--- START ---

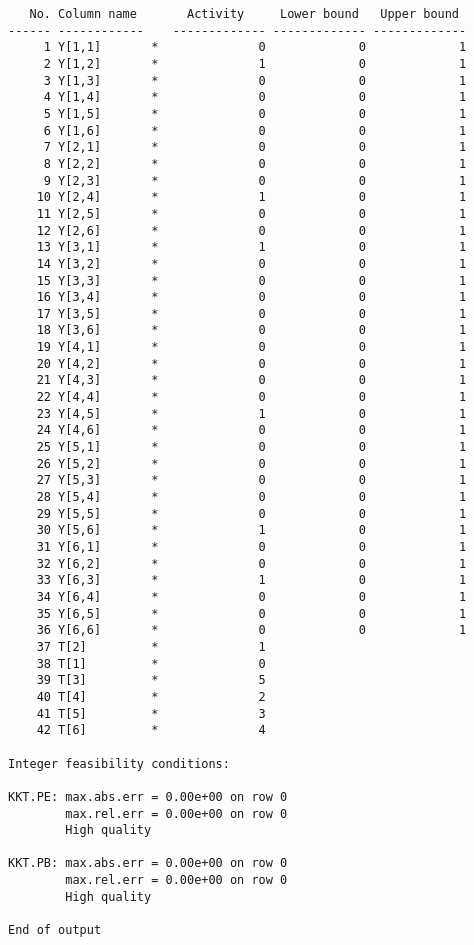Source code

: \begin{lstlisting}
   No. Column name       Activity     Lower bound   Upper bound
------ ------------    ------------- ------------- -------------
     1 Y[1,1]       *              0             0             1
     2 Y[1,2]       *              1             0             1
     3 Y[1,3]       *              0             0             1
     4 Y[1,4]       *              0             0             1
     5 Y[1,5]       *              0             0             1
     6 Y[1,6]       *              0             0             1
     7 Y[2,1]       *              0             0             1
     8 Y[2,2]       *              0             0             1
     9 Y[2,3]       *              0             0             1
    10 Y[2,4]       *              1             0             1
    11 Y[2,5]       *              0             0             1
    12 Y[2,6]       *              0             0             1
    13 Y[3,1]       *              1             0             1
    14 Y[3,2]       *              0             0             1
    15 Y[3,3]       *              0             0             1
    16 Y[3,4]       *              0             0             1
    17 Y[3,5]       *              0             0             1
    18 Y[3,6]       *              0             0             1
    19 Y[4,1]       *              0             0             1
    20 Y[4,2]       *              0             0             1
    21 Y[4,3]       *              0             0             1
    22 Y[4,4]       *              0             0             1
    23 Y[4,5]       *              1             0             1
    24 Y[4,6]       *              0             0             1
    25 Y[5,1]       *              0             0             1
    26 Y[5,2]       *              0             0             1
    27 Y[5,3]       *              0             0             1
    28 Y[5,4]       *              0             0             1
    29 Y[5,5]       *              0             0             1
    30 Y[5,6]       *              1             0             1
    31 Y[6,1]       *              0             0             1
    32 Y[6,2]       *              0             0             1
    33 Y[6,3]       *              1             0             1
    34 Y[6,4]       *              0             0             1
    35 Y[6,5]       *              0             0             1
    36 Y[6,6]       *              0             0             1
    37 T[2]         *              1
    38 T[1]         *              0
    39 T[3]         *              5
    40 T[4]         *              2
    41 T[5]         *              3
    42 T[6]         *              4

Integer feasibility conditions:

KKT.PE: max.abs.err = 0.00e+00 on row 0
        max.rel.err = 0.00e+00 on row 0
        High quality

KKT.PB: max.abs.err = 0.00e+00 on row 0
        max.rel.err = 0.00e+00 on row 0
        High quality

End of output

\end{lstlisting}

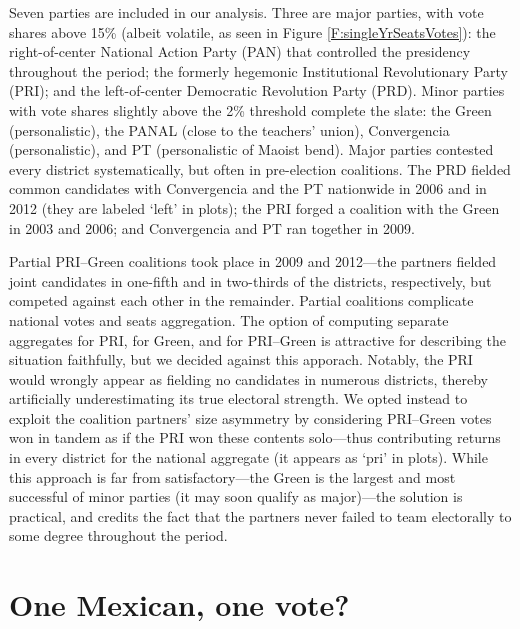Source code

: \documentclass[letter,12pt]{article}
\begin{document}
Seven parties are included in our analysis. Three are major parties, with vote shares above 15\% (albeit volatile, as seen in Figure \ref{F:singleYrSeatsVotes}): the right-of-center National Action Party (PAN) that controlled the presidency throughout the period; the formerly hegemonic Institutional Revolutionary Party (PRI); and the left-of-center Democratic Revolution Party (PRD). Minor parties with vote shares slightly above the 2\% threshold complete the slate: the Green (personalistic), the PANAL (close to the teachers' union), Convergencia (personalistic), and PT (personalistic of Maoist bend). Major parties contested every district systematically, but often in pre-election coalitions. The PRD fielded common candidates with Convergencia and the PT nationwide in 2006 and in 2012 (they are labeled `left' in plots); the PRI forged a coalition with the Green in 2003 and 2006; and Convergencia and PT ran together in 2009. 

Partial PRI--Green coalitions took place in 2009 and 2012---the partners fielded joint candidates in one-fifth and in two-thirds of the districts, respectively, but competed against each other in the remainder. Partial coalitions complicate national votes and seats aggregation. The option of computing separate aggregates for PRI, for Green, and for PRI--Green is attractive for describing the situation faithfully, but we decided against this apporach. Notably, the PRI would wrongly appear as fielding no candidates in numerous districts, thereby artificially underestimating its true electoral strength. We opted instead to exploit the coalition partners' size asymmetry by considering PRI--Green votes won in tandem as if the PRI won these contents solo---thus contributing returns in every district for the national aggregate (it appears as `pri' in plots). While this approach is far from satisfactory---the Green is the largest and most successful of minor parties (it may soon qualify as major)---the solution is practical, and credits the fact that the partners never failed to team electorally to some degree throughout the period. 

\section{One Mexican, one vote?}

\end{document}
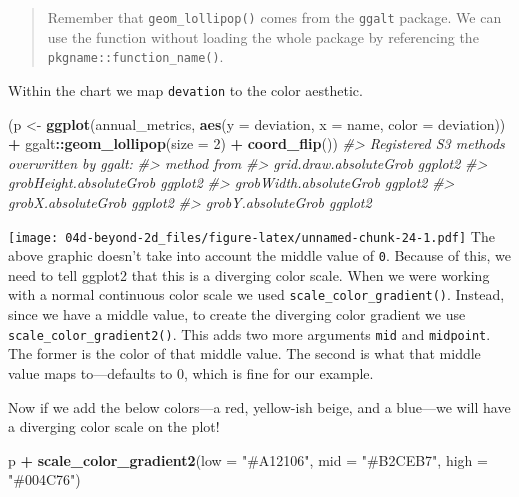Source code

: \documentclass[
]{book}
\newenvironment{Shaded}{\begin{snugshade}}{\end{snugshade}}
\newcommand{\CommentTok}[1]{\textcolor[rgb]{0.56,0.35,0.01}{\textit{#1}}}
\newcommand{\DataTypeTok}[1]{\textcolor[rgb]{0.13,0.29,0.53}{#1}}
\newcommand{\DecValTok}[1]{\textcolor[rgb]{0.00,0.00,0.81}{#1}}
\newcommand{\KeywordTok}[1]{\textcolor[rgb]{0.13,0.29,0.53}{\textbf{#1}}}
\newcommand{\NormalTok}[1]{#1}
\newcommand{\OperatorTok}[1]{\textcolor[rgb]{0.81,0.36,0.00}{\textbf{#1}}}
\newcommand{\StringTok}[1]{\textcolor[rgb]{0.31,0.60,0.02}{#1}}
\begin{document}
\begin{quote}
Remember that \texttt{geom\_lollipop()} comes from the \texttt{ggalt} package. We can use the function without loading the whole package by referencing the \texttt{pkgname::function\_name()}.
\end{quote}

Within the chart we map \texttt{devation} to the color aesthetic.

\begin{Shaded}
\begin{Highlighting}[]
\NormalTok{(p \textless{}{-}}\StringTok{ }\KeywordTok{ggplot}\NormalTok{(annual\_metrics, }\KeywordTok{aes}\NormalTok{(}\DataTypeTok{y =}\NormalTok{ deviation, }\DataTypeTok{x =}\NormalTok{ name, }\DataTypeTok{color =}\NormalTok{ deviation)) }\OperatorTok{+}\StringTok{ }
\StringTok{  }\NormalTok{ggalt}\OperatorTok{::}\KeywordTok{geom\_lollipop}\NormalTok{(}\DataTypeTok{size =} \DecValTok{2}\NormalTok{) }\OperatorTok{+}\StringTok{ }
\StringTok{  }\KeywordTok{coord\_flip}\NormalTok{())}
\CommentTok{\#\textgreater{} Registered S3 methods overwritten by \textquotesingle{}ggalt\textquotesingle{}:}
\CommentTok{\#\textgreater{}   method                  from   }
\CommentTok{\#\textgreater{}   grid.draw.absoluteGrob  ggplot2}
\CommentTok{\#\textgreater{}   grobHeight.absoluteGrob ggplot2}
\CommentTok{\#\textgreater{}   grobWidth.absoluteGrob  ggplot2}
\CommentTok{\#\textgreater{}   grobX.absoluteGrob      ggplot2}
\CommentTok{\#\textgreater{}   grobY.absoluteGrob      ggplot2}
\end{Highlighting}
\end{Shaded}

\texttt{[image: 04d-beyond-2d\_files/figure-latex/unnamed-chunk-24-1.pdf]}
The above graphic doesn't take into account the middle value of \texttt{0}. Because of this, we need to tell ggplot2 that this is a diverging color scale. When we were working with a normal continuous color scale we used \texttt{scale\_color\_gradient()}. Instead, since we have a middle value, to create the diverging color gradient we use \texttt{scale\_color\_gradient2()}. This adds two more arguments \texttt{mid} and \texttt{midpoint}. The former is the color of that middle value. The second is what that middle value maps to---defaults to 0, which is fine for our example.

Now if we add the below colors---a red, yellow-ish beige, and a blue---we will have a diverging color scale on the plot!

\begin{Shaded}
\begin{Highlighting}[]
\NormalTok{p }\OperatorTok{+}\StringTok{ }
\StringTok{  }\KeywordTok{scale\_color\_gradient2}\NormalTok{(}\DataTypeTok{low =} \StringTok{"\#A12106"}\NormalTok{, }\DataTypeTok{mid =} \StringTok{"\#B2CEB7"}\NormalTok{, }\DataTypeTok{high =} \StringTok{"\#004C76"}\NormalTok{)}
\end{Highlighting}
\end{Shaded}
\end{document}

--- END ---

Give the records again without a single change, and exclude the pictures.

▸ **Answer area**
Source code

: \begin{lstlisting}
   No. Column name       Activity     Lower bound   Upper bound
------ ------------    ------------- ------------- -------------
     1 Y[1,1]       *              0             0             1
     2 Y[1,2]       *              1             0             1
     3 Y[1,3]       *              0             0             1
     4 Y[1,4]       *              0             0             1
     5 Y[1,5]       *              0             0             1
     6 Y[1,6]       *              0             0             1
     7 Y[2,1]       *              0             0             1
     8 Y[2,2]       *              0             0             1
     9 Y[2,3]       *              0             0             1
    10 Y[2,4]       *              1             0             1
    11 Y[2,5]       *              0             0             1
    12 Y[2,6]       *              0             0             1
    13 Y[3,1]       *              1             0             1
    14 Y[3,2]       *              0             0             1
    15 Y[3,3]       *              0             0             1
    16 Y[3,4]       *              0             0             1
    17 Y[3,5]       *              0             0             1
    18 Y[3,6]       *              0             0             1
    19 Y[4,1]       *              0             0             1
    20 Y[4,2]       *              0             0             1
    21 Y[4,3]       *              0             0             1
    22 Y[4,4]       *              0             0             1
    23 Y[4,5]       *              1             0             1
    24 Y[4,6]       *              0             0             1
    25 Y[5,1]       *              0             0             1
    26 Y[5,2]       *              0             0             1
    27 Y[5,3]       *              0             0             1
    28 Y[5,4]       *              0             0             1
    29 Y[5,5]       *              0             0             1
    30 Y[5,6]       *              1             0             1
    31 Y[6,1]       *              0             0             1
    32 Y[6,2]       *              0             0             1
    33 Y[6,3]       *              1             0             1
    34 Y[6,4]       *              0             0             1
    35 Y[6,5]       *              0             0             1
    36 Y[6,6]       *              0             0             1
    37 T[2]         *              1
    38 T[1]         *              0
    39 T[3]         *              5
    40 T[4]         *              2
    41 T[5]         *              3
    42 T[6]         *              4

Integer feasibility conditions:

KKT.PE: max.abs.err = 0.00e+00 on row 0
        max.rel.err = 0.00e+00 on row 0
        High quality

KKT.PB: max.abs.err = 0.00e+00 on row 0
        max.rel.err = 0.00e+00 on row 0
        High quality

End of output

\end{lstlisting}

Source code

: \documentclass[letter,12pt]{article}
\begin{document}
Seven parties are included in our analysis. Three are major parties, with vote shares above 15\% (albeit volatile, as seen in Figure \ref{F:singleYrSeatsVotes}): the right-of-center National Action Party (PAN) that controlled the presidency throughout the period; the formerly hegemonic Institutional Revolutionary Party (PRI); and the left-of-center Democratic Revolution Party (PRD). Minor parties with vote shares slightly above the 2\% threshold complete the slate: the Green (personalistic), the PANAL (close to the teachers' union), Convergencia (personalistic), and PT (personalistic of Maoist bend). Major parties contested every district systematically, but often in pre-election coalitions. The PRD fielded common candidates with Convergencia and the PT nationwide in 2006 and in 2012 (they are labeled `left' in plots); the PRI forged a coalition with the Green in 2003 and 2006; and Convergencia and PT ran together in 2009. 

Partial PRI--Green coalitions took place in 2009 and 2012---the partners fielded joint candidates in one-fifth and in two-thirds of the districts, respectively, but competed against each other in the remainder. Partial coalitions complicate national votes and seats aggregation. The option of computing separate aggregates for PRI, for Green, and for PRI--Green is attractive for describing the situation faithfully, but we decided against this apporach. Notably, the PRI would wrongly appear as fielding no candidates in numerous districts, thereby artificially underestimating its true electoral strength. We opted instead to exploit the coalition partners' size asymmetry by considering PRI--Green votes won in tandem as if the PRI won these contents solo---thus contributing returns in every district for the national aggregate (it appears as `pri' in plots). While this approach is far from satisfactory---the Green is the largest and most successful of minor parties (it may soon qualify as major)---the solution is practical, and credits the fact that the partners never failed to team electorally to some degree throughout the period. 

\section{One Mexican, one vote?}

\end{document}
Source code

: \documentclass[
]{book}
\newenvironment{Shaded}{\begin{snugshade}}{\end{snugshade}}
\newcommand{\CommentTok}[1]{\textcolor[rgb]{0.56,0.35,0.01}{\textit{#1}}}
\newcommand{\DataTypeTok}[1]{\textcolor[rgb]{0.13,0.29,0.53}{#1}}
\newcommand{\DecValTok}[1]{\textcolor[rgb]{0.00,0.00,0.81}{#1}}
\newcommand{\KeywordTok}[1]{\textcolor[rgb]{0.13,0.29,0.53}{\textbf{#1}}}
\newcommand{\NormalTok}[1]{#1}
\newcommand{\OperatorTok}[1]{\textcolor[rgb]{0.81,0.36,0.00}{\textbf{#1}}}
\newcommand{\StringTok}[1]{\textcolor[rgb]{0.31,0.60,0.02}{#1}}
\begin{document}
\begin{quote}
Remember that \texttt{geom\_lollipop()} comes from the \texttt{ggalt} package. We can use the function without loading the whole package by referencing the \texttt{pkgname::function\_name()}.
\end{quote}

Within the chart we map \texttt{devation} to the color aesthetic.

\begin{Shaded}
\begin{Highlighting}[]
\NormalTok{(p \textless{}{-}}\StringTok{ }\KeywordTok{ggplot}\NormalTok{(annual\_metrics, }\KeywordTok{aes}\NormalTok{(}\DataTypeTok{y =}\NormalTok{ deviation, }\DataTypeTok{x =}\NormalTok{ name, }\DataTypeTok{color =}\NormalTok{ deviation)) }\OperatorTok{+}\StringTok{ }
\StringTok{  }\NormalTok{ggalt}\OperatorTok{::}\KeywordTok{geom\_lollipop}\NormalTok{(}\DataTypeTok{size =} \DecValTok{2}\NormalTok{) }\OperatorTok{+}\StringTok{ }
\StringTok{  }\KeywordTok{coord\_flip}\NormalTok{())}
\CommentTok{\#\textgreater{} Registered S3 methods overwritten by \textquotesingle{}ggalt\textquotesingle{}:}
\CommentTok{\#\textgreater{}   method                  from   }
\CommentTok{\#\textgreater{}   grid.draw.absoluteGrob  ggplot2}
\CommentTok{\#\textgreater{}   grobHeight.absoluteGrob ggplot2}
\CommentTok{\#\textgreater{}   grobWidth.absoluteGrob  ggplot2}
\CommentTok{\#\textgreater{}   grobX.absoluteGrob      ggplot2}
\CommentTok{\#\textgreater{}   grobY.absoluteGrob      ggplot2}
\end{Highlighting}
\end{Shaded}

\texttt{[image: 04d-beyond-2d\_files/figure-latex/unnamed-chunk-24-1.pdf]}
The above graphic doesn't take into account the middle value of \texttt{0}. Because of this, we need to tell ggplot2 that this is a diverging color scale. When we were working with a normal continuous color scale we used \texttt{scale\_color\_gradient()}. Instead, since we have a middle value, to create the diverging color gradient we use \texttt{scale\_color\_gradient2()}. This adds two more arguments \texttt{mid} and \texttt{midpoint}. The former is the color of that middle value. The second is what that middle value maps to---defaults to 0, which is fine for our example.

Now if we add the below colors---a red, yellow-ish beige, and a blue---we will have a diverging color scale on the plot!

\begin{Shaded}
\begin{Highlighting}[]
\NormalTok{p }\OperatorTok{+}\StringTok{ }
\StringTok{  }\KeywordTok{scale\_color\_gradient2}\NormalTok{(}\DataTypeTok{low =} \StringTok{"\#A12106"}\NormalTok{, }\DataTypeTok{mid =} \StringTok{"\#B2CEB7"}\NormalTok{, }\DataTypeTok{high =} \StringTok{"\#004C76"}\NormalTok{)}
\end{Highlighting}
\end{Shaded}
\end{document}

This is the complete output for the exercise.